Conveniamo con il Governatore della Misericordia di Settignano che l’intensa attività politica che tutt’ora vede coinvolto Passaleva, lo abbia tenuto lontano, per questioni di tempo e di opportunità, dalla vita attiva nel Movimento.
Sull’uomo, lo diciamo a chiare lettere, non solleviamo dubbio o critica alcuna.
Tuttavia non conosciamo i suoi indirizzi in merito al futuro del Movimento.
Pensiamo che ne avremmo avuto diritto di conoscerli già durante il processo di formazione delle candidature: sarebbe stato un apprezzabile segno di trasparenza politica.
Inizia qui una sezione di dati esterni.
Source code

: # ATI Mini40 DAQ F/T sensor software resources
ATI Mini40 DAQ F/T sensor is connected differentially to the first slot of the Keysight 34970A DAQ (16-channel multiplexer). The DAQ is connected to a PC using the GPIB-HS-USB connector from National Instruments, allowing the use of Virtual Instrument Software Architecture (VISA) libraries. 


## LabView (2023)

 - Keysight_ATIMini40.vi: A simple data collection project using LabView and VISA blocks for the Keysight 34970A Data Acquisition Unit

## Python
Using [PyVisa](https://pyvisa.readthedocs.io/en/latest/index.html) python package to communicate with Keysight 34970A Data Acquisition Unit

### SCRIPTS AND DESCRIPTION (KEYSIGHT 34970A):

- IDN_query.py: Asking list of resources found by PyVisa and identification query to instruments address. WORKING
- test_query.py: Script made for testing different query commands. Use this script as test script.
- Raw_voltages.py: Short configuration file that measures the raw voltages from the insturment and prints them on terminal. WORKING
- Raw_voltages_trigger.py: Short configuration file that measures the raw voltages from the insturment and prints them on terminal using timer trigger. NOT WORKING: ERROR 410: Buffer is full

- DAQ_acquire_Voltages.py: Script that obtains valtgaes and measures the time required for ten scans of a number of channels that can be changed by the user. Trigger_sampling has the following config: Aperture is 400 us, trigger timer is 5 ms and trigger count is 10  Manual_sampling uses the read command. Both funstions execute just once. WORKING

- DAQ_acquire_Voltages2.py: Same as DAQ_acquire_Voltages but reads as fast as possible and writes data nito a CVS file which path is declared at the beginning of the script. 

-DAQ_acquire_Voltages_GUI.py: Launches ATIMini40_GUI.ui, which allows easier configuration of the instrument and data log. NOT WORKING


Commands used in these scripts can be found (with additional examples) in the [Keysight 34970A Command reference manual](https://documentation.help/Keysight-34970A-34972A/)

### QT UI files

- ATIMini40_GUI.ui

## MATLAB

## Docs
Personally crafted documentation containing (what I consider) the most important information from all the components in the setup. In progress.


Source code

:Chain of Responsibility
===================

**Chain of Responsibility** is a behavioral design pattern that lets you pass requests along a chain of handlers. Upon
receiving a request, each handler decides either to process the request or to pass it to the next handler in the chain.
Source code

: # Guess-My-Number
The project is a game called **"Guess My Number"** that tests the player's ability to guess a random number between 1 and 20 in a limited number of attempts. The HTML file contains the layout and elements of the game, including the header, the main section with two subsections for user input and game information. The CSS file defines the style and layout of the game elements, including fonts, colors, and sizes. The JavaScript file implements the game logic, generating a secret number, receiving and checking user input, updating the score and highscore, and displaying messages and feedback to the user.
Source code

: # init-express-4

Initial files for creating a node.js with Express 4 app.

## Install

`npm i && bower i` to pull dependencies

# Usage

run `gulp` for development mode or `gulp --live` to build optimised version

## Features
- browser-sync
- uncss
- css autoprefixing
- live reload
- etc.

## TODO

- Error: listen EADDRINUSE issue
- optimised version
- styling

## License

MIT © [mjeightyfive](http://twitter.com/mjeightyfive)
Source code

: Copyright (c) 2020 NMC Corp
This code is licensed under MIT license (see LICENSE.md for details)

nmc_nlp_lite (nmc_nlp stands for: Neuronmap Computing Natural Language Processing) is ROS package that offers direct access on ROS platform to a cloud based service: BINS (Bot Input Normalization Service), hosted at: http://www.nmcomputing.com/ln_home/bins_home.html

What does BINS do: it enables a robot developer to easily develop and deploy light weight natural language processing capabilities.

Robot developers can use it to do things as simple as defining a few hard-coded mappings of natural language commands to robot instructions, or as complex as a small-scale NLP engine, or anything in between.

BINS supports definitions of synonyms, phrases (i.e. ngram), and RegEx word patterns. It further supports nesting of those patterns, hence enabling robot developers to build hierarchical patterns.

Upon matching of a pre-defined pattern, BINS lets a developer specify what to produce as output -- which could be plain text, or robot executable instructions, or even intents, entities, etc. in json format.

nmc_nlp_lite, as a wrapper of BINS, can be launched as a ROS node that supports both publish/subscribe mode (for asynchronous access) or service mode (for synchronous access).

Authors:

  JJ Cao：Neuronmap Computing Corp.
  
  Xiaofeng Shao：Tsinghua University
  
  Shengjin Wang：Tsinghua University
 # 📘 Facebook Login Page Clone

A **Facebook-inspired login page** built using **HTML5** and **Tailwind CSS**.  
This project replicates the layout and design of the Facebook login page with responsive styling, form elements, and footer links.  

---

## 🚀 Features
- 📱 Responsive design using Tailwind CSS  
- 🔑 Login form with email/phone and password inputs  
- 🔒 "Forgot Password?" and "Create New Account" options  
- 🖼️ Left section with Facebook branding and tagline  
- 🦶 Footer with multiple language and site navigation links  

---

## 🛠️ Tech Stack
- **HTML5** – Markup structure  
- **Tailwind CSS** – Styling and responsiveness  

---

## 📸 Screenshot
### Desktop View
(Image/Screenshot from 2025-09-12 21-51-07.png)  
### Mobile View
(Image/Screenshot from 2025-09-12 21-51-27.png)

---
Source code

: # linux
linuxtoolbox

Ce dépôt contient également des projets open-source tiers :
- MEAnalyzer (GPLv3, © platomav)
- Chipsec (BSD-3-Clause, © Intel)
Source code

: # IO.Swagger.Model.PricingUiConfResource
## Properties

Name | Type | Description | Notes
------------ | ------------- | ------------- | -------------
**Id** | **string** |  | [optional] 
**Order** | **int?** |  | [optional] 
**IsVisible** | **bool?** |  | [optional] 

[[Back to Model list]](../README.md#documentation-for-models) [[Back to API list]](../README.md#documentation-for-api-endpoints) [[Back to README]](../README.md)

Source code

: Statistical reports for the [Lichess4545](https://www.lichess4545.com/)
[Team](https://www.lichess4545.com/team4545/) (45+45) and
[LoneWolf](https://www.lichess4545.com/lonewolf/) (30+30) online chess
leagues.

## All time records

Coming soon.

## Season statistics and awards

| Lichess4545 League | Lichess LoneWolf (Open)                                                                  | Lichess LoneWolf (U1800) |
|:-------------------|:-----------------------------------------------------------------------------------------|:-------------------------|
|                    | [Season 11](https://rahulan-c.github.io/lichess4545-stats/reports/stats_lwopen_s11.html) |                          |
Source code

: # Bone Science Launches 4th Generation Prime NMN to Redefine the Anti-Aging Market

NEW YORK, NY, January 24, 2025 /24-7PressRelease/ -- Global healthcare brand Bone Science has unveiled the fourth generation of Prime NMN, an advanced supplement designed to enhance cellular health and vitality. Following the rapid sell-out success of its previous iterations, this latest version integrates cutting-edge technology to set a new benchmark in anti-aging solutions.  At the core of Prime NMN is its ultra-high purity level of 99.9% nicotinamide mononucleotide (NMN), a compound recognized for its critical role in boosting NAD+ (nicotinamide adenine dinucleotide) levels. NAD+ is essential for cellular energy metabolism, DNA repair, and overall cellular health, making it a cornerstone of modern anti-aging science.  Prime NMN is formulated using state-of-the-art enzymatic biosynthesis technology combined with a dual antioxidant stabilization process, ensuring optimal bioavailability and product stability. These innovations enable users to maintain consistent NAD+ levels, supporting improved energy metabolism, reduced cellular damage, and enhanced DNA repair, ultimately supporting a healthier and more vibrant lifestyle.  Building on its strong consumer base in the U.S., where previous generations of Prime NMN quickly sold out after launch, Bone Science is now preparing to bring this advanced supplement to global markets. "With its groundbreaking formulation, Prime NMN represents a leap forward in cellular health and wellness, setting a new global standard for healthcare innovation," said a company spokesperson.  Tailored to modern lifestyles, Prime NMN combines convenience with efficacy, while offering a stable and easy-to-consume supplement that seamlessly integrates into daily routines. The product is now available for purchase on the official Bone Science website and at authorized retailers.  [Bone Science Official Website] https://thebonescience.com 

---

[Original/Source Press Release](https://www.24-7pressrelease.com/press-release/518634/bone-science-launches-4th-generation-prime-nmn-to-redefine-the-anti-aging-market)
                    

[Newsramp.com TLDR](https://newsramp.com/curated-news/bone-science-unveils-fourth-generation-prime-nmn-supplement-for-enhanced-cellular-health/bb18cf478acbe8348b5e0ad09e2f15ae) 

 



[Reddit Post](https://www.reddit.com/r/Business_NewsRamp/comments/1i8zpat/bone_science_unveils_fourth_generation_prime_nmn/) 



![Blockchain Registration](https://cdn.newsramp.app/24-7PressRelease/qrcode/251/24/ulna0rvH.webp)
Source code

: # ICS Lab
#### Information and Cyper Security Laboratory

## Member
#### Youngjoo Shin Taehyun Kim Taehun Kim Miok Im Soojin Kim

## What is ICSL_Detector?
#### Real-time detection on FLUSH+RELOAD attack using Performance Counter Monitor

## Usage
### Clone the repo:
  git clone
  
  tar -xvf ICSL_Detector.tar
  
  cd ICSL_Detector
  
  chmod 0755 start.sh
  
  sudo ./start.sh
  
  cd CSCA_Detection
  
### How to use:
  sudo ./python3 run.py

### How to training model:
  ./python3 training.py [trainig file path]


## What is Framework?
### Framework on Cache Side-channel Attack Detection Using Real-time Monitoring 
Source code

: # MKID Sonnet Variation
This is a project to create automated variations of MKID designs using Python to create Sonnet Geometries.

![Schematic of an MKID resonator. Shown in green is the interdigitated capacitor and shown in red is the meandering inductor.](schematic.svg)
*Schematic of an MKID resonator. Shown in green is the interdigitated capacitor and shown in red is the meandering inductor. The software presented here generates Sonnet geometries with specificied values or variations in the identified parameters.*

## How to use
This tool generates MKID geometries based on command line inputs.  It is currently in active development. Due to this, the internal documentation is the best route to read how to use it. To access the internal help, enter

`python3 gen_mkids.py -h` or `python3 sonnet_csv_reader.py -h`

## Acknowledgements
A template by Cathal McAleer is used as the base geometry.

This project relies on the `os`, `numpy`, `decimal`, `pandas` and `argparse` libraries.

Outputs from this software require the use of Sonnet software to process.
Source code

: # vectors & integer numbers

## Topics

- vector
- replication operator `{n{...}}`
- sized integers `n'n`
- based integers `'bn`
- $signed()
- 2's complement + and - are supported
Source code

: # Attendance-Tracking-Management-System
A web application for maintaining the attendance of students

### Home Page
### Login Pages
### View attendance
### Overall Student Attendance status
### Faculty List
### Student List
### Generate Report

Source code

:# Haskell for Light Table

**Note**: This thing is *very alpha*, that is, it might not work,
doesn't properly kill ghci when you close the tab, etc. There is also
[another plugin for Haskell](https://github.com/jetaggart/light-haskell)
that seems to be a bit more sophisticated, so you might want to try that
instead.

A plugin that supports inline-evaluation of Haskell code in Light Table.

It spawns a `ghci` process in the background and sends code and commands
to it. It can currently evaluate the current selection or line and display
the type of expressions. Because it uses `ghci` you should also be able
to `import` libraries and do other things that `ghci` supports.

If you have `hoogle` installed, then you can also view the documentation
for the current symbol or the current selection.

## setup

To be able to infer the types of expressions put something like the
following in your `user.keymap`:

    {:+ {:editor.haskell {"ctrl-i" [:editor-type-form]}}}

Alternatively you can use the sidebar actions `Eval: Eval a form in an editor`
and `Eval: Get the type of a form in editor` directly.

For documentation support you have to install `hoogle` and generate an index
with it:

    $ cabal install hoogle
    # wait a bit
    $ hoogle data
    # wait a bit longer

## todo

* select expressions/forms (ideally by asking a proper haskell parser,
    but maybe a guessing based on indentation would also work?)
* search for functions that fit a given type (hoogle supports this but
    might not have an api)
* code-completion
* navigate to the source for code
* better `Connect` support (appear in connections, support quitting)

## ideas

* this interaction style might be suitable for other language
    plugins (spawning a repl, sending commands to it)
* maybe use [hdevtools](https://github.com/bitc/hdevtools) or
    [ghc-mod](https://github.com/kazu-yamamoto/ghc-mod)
Ciò non è avvenuto, ci viene detto, a causa delle meritate vacanze che starebbe godendo in qualche luogo ameno d’Italia: siamo certi che vi porrà rimedio quando, aperte le buste con le segnalazioni e proclamata la lista dei candidati, vi farà ritorno.
Se non ne conosciamo gli indirizzi politici, abbiamo capito però che la sua candidatura è stata confezionata negli ultimi 30 giorni da quando cioè
Gabriele Brunini è entrato da "candidato unitario" nel “Lupin Bistrot” e ne è uscito da “candidato sgradido” avendo scontentato le aspettative di De Stefano.
Da allora tutti i documenti (di cui siamo a conoscenza) parlano di una affannosa ricerca di
nobili natali per un candidato alternativo, dentro e fuori del Movimento, che non hanno risparmiato di
coinvolgere in modo strumentale perfino la Curia fiorentina fino a
provocarne l'infastidita reazione.
Abbiamo potuto leggere documenti con notizie non veritiere che si
continua a diffondere nonostante la loro smentita ufficiale.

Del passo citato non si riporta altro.